A este cuadro se suma el calendario de pagos con el FMI, que durante 2026 obliga al país a afrontar pagos netos por alrededor de USD 2.600 millones al organismo, además de los compromisos con bonistas privados, el Club de París, otros organismos internacionales, Bopreales y los propios préstamos REPO del BCRA. En total, el año concentra vencimientos por cerca de USD 19.500 millones, en un contexto de déficit estructural de divisas.

Este esquema no puede analizarse al margen de su dimensión geopolítica y la situación general en América Latina y el Caribe. El programa económico del gobierno argentino cumple a rajatabla las exigencias impuestas por Estados Unidos, y su consecuente conversión en un protectorado. El contraejemplo explícito es la estrategia del imperio norteamericano sobre Venezuela, con invasión militar y secuestro de su presidente y la primera dama por “incumplir” la orden de sumisión y entrega de sus recursos estratégicos. Por vía económica, diplomática o militar, el objetivo es el mismo. En ese marco, el alineamiento del gobierno argentino con Washington se traduce en la aceptación del endeudamiento disciplinador como forma de inserción subordinada en el orden regional.
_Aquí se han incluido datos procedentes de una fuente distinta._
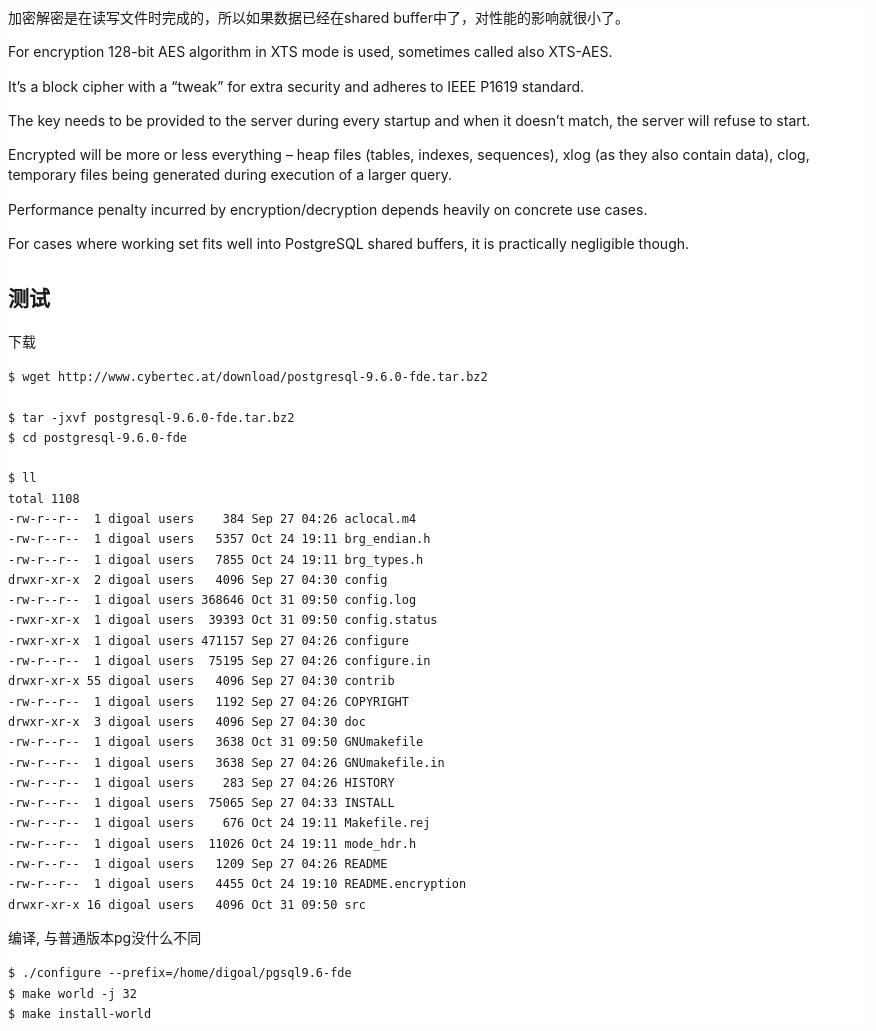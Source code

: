 加密解密是在读写文件时完成的，所以如果数据已经在shared buffer中了，对性能的影响就很小了。  
  
For encryption 128-bit AES algorithm in XTS mode is used, sometimes called also XTS-AES.     
  
It’s a block cipher with a “tweak” for extra security and adheres to IEEE P1619 standard.     
  
The key needs to be provided to the server during every startup and when it doesn’t match, the server will refuse to start.     
  
Encrypted will be more or less everything – heap files (tables, indexes, sequences), xlog (as they also contain data), clog, temporary files being generated during execution of a larger query.    
  
Performance penalty incurred by encryption/decryption depends heavily on concrete use cases.   
  
For cases where working set fits well into PostgreSQL shared buffers, it is practically negligible though.  
  
## 测试
下载  
  
```
$ wget http://www.cybertec.at/download/postgresql-9.6.0-fde.tar.bz2

$ tar -jxvf postgresql-9.6.0-fde.tar.bz2
$ cd postgresql-9.6.0-fde

$ ll
total 1108
-rw-r--r--  1 digoal users    384 Sep 27 04:26 aclocal.m4
-rw-r--r--  1 digoal users   5357 Oct 24 19:11 brg_endian.h
-rw-r--r--  1 digoal users   7855 Oct 24 19:11 brg_types.h
drwxr-xr-x  2 digoal users   4096 Sep 27 04:30 config
-rw-r--r--  1 digoal users 368646 Oct 31 09:50 config.log
-rwxr-xr-x  1 digoal users  39393 Oct 31 09:50 config.status
-rwxr-xr-x  1 digoal users 471157 Sep 27 04:26 configure
-rw-r--r--  1 digoal users  75195 Sep 27 04:26 configure.in
drwxr-xr-x 55 digoal users   4096 Sep 27 04:30 contrib
-rw-r--r--  1 digoal users   1192 Sep 27 04:26 COPYRIGHT
drwxr-xr-x  3 digoal users   4096 Sep 27 04:30 doc
-rw-r--r--  1 digoal users   3638 Oct 31 09:50 GNUmakefile
-rw-r--r--  1 digoal users   3638 Sep 27 04:26 GNUmakefile.in
-rw-r--r--  1 digoal users    283 Sep 27 04:26 HISTORY
-rw-r--r--  1 digoal users  75065 Sep 27 04:33 INSTALL
-rw-r--r--  1 digoal users    676 Oct 24 19:11 Makefile.rej
-rw-r--r--  1 digoal users  11026 Oct 24 19:11 mode_hdr.h
-rw-r--r--  1 digoal users   1209 Sep 27 04:26 README
-rw-r--r--  1 digoal users   4455 Oct 24 19:10 README.encryption
drwxr-xr-x 16 digoal users   4096 Oct 31 09:50 src
```
  
编译, 与普通版本pg没什么不同  
```
$ ./configure --prefix=/home/digoal/pgsql9.6-fde
$ make world -j 32
$ make install-world
```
Ese alineamiento convive, sin embargo, con tensiones materiales. A pesar de la retórica “anticomunista” del oficialismo mileista, no resulta viable romper la relación con China, segundo socio comercial del país y actor central en el sostenimiento financiero. La participación del Bank of China en el REPO y la necesidad de mantener y refinanciar el swap de monedas revelan una dependencia contradictoria, subordinación política a Estados Unidos y dependencia financiera de China para evitar una crisis inmediata de divisas.

Pagar la deuda es hoy la prioridad explícita del Gobierno. Pero, como advierte el economista Raúl Dellatorre, cuando la economía se organiza en función del pago permanente, el ajuste se vuelve norma y el endeudamiento deja de ser un recurso excepcional para transformarse en organizador del modelo de país. El resultado es una estructura en la que los recursos generados por el trabajo y la producción se orientan crecientemente al servicio de la deuda, mientras las mayorías trabajadoras absorben el costo mediante la pérdida sostenida de ingresos reales, el deterioro de derechos y el vaciamiento de la capacidad estatal para garantizar la justicia social.

De cara a 2026, el Gobierno apuesta a administrar el calendario financiero mediante endeudamiento adicional a tasas más altas que las de la deuda que cancela, uso intensivo de garantías públicas y subordinación geopolítica. Las consecuencias recaen como de costumbre de manera directa sobre las mayorías trabajadoras; caída del poder adquisitivo, precarización laboral y degradación de los servicios públicos. El endeudamiento se consolida así como eje estructural del programa económico – si es que pedir deuda para pagar deuda puede considerarse un programa económico – habilitando una transferencia brutal de ingresos desde el trabajo hacia el capital financiero y sentando las bases de una nueva arquitectura del poder y del trabajo, marcada por mayor desigualdad social y dependencia extranjera.

*Psicóloga, Magíster en Seguridad. Analista de la Agencia NODAL y del Centro Latinoamericano de Análisis Estratégico (CLAE) en Argentina.